Sensitive stories in the SERPs

A case currently being heard by the European Court of Justice provides another compelling example of historic online information negatively affecting an individual in the present.

Following a complaint by a man unhappy that an old newspaper story about him appears prominently in the SERPs, Spains data protection authority brought a case against Google in a bid to secure deletion of the sensitive and historic information.

The news story dating from the 1990s detailed the auctioning of the complainants house due to non-payment of taxes, and it only appeared online many years later when the newspaper decided to digitise its archive. Google challenged the deletion order made by one of Spains top courts, arguing that it should not be required to remove lawful information from its index and that it is an intermediary rather than a processer or controller of personal data.

Cases such as these have prompted campaigners to call for internet users to be granted the Right to Be Forgotten (RTBF) – the right to request that an online service delete all online data that is held about them, including data that has been made public. The proposal for Right to Be Forgotten legislation, made in early 2012 with the publishing of draft Data Protection Regulation (DPR), intends to give internet users much greater control over their personal data.

At first glance the proposals seem to be wholly positive and appear to represent a wresting of power away from the giants of online data storage, into the hands of the individual.

The proposals have however proven somewhat controversial. Critics argue that in its current form Right to Be Forgotten poses unintended dangers – principally to online freedom of speech.

Is Right to Be Forgotten a threat to free speech?

— Critics claim that compelling search engines and web platforms to delete lawful information about an individual is a slippery slope where all kinds of data could end up being deleted for spurious reasons.

— Those opposed to the draft legislation argue RTBF could be interpreted to allow an individual with something to hide to manipulate their online reputation. Someone who had been implicated in a political scandal, for example, could order the takedown of a truthful article and attempt to wipe the internet of information that would certainly be in the public interest.

— As currently drafted, the legislation would not only compel an online service to delete all the data it holds on an individual, but also to notify others who hold copies of that data, and request its removal. This would greatly impact upon the free expression rights of other internet users, because third-party hosts would be compelled to remove material integrated into their users content, commentary, or other protected speech.
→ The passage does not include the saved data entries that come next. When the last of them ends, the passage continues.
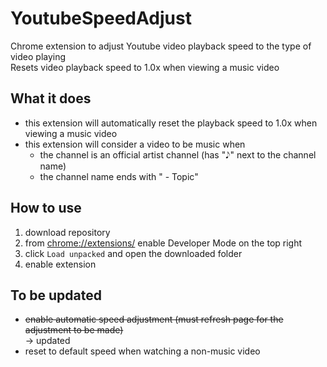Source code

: # YoutubeSpeedAdjust
Chrome extension to adjust Youtube video playback speed to the type of video playing <br>
Resets video playback speed to 1.0x when viewing a music video

## What it does
- this extension will automatically reset the playback speed to 1.0x when viewing a music video
- this extension will consider a video to be music when
  - the channel is an official artist channel (has "𝅘𝅥𝅮" next to the channel name) 
  - the channel name ends with " - Topic"

## How to use
1. download repository
2. from [chrome://extensions/]() enable Developer Mode on the top right
3. click `Load unpacked` and open the downloaded folder
4. enable extension


## To be updated
- ~~enable automatic speed adjustment (must refresh page for the adjustment to be made)~~ <br>
→ updated
- reset to default speed when watching a non-music video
— Responsibility for balancing an individuals privacy rights with the free expression rights of many others is a task companies are unequipped to carry out, claim opponents – and with potentially large penalties imposed for breaking Data Protection Regulation, intermediaries are far more likely to simply delete data than respect free expression rights.

— Existing laws are already in place to allow protection of privacy and reputation, as when juvenile arrest records are expunged from a law-abiding adults file to prevent lifelong stigmatisation. These laws are clearly defined, limited, and subject to due process, however – whereas RTBF is arguably unclear and too broadly defined.
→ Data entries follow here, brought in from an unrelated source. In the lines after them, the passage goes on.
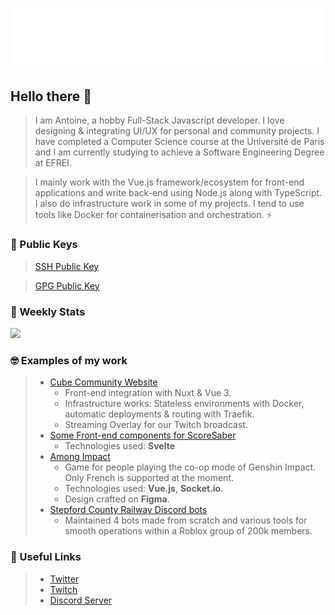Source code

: ![Metrics](https://github.com/JiveOff/JiveOff/raw/main/github-metrics.svg)

## Hello there 👋

> I am Antoine, a hobby Full-Stack Javascript developer. I love designing & integrating UI/UX for personal and community projects. I have completed a Computer Science course at the Université de Paris and I am currently studying to achieve a Software Engineering Degree at EFREI.

> I mainly work with the Vue.js framework/ecosystem for front-end applications and write back-end using Node.js along with TypeScript. I also do infrastructure work in some of my projects. I tend to use tools like Docker for containerisation and orchestration. ⚡

### 🔑 Public Keys

> [SSH Public Key](https://jiveoff.fr/ssh.pub)

> [GPG Public Key](https://jiveoff.fr/pgp_keys.asc)

### 📅 Weekly Stats

<img src="https://github-readme-stats-dykwecpvn-github-readme-stats-team.vercel.app/api/wakatime?username=jiveoff&api_domain=waka.jiveoff.fr&bg_color=1A202C&title_color=2F855A&icon_color=2F855A&text_color=ffffff&custom_title=Wakapi%20Week%20Stats&layout=compact">

### 🤓 Examples of my work

> - [Cube Community Website](https://cube.community)
>   - Front-end integration with Nuxt & Vue 3.
>   - Infrastructure works: Stateless environments with Docker, automatic deployments & routing with Traefik.
>   - Streaming Overlay for our Twitch broadcast.
> - [Some Front-end components for ScoreSaber](https://scoresaber.com)
>   - Technologies used: **Svelte**
> - [Among Impact](https://among-impact.jiveoff.fr)
>   - Game for people playing the co-op mode of Genshin Impact. Only French is supported at the moment.
>   - Technologies used: **Vue.js**, **Socket.io**.
>   - Design crafted on **Figma**.
> - [Stepford County Railway Discord bots](https://discord.gg/scr)
>   - Maintained 4 bots made from scratch and various tools for smooth operations within a Roblox group of 200k members.

### 💬 Useful Links

> - [Twitter](https://twitter.com/JiveOff)
> - [Twitch](https://twitch.tv/jiveoff)
> - [Discord Server](https://discord.jiveoff.fr)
— Leslie Harris, President of the Center For Democracy & Technology explains that RTBF “offers no guidance on when claims of privacy should trump free expression and is sure to sweep in and stifle legitimate speech.”
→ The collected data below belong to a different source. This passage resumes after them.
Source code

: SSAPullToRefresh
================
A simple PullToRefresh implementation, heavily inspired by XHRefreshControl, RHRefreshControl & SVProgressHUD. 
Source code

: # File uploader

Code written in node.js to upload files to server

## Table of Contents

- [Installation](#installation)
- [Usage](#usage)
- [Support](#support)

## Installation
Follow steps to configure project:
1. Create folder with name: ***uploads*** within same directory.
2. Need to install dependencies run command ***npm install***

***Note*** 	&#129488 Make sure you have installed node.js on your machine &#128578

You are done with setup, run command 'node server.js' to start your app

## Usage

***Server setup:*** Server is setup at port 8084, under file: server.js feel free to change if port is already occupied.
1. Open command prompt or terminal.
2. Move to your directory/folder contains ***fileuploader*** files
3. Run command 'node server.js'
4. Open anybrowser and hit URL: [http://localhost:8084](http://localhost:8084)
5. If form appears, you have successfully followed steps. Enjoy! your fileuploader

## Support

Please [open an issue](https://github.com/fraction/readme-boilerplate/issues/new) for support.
The UK government opposes the EUs plans, claiming that the title Right to Be Forgotten “raises unrealistic and unfair expectations of the proposals”. They argue that the proposed law cannot practically guarantee all traces of data that a person has ever shared can be irreversibly erased, and that it will place large administrative burdens on small and medium-sized businesses – Britain should opt out of the legislation, the Ministry of Justice says.

An evidently complex and polarising issue, watching the debate play out in the European Parliament over the coming months will be very interesting – and a careful balance will clearly have to be found between the privacy rights of the individual, and the free speech rights of others.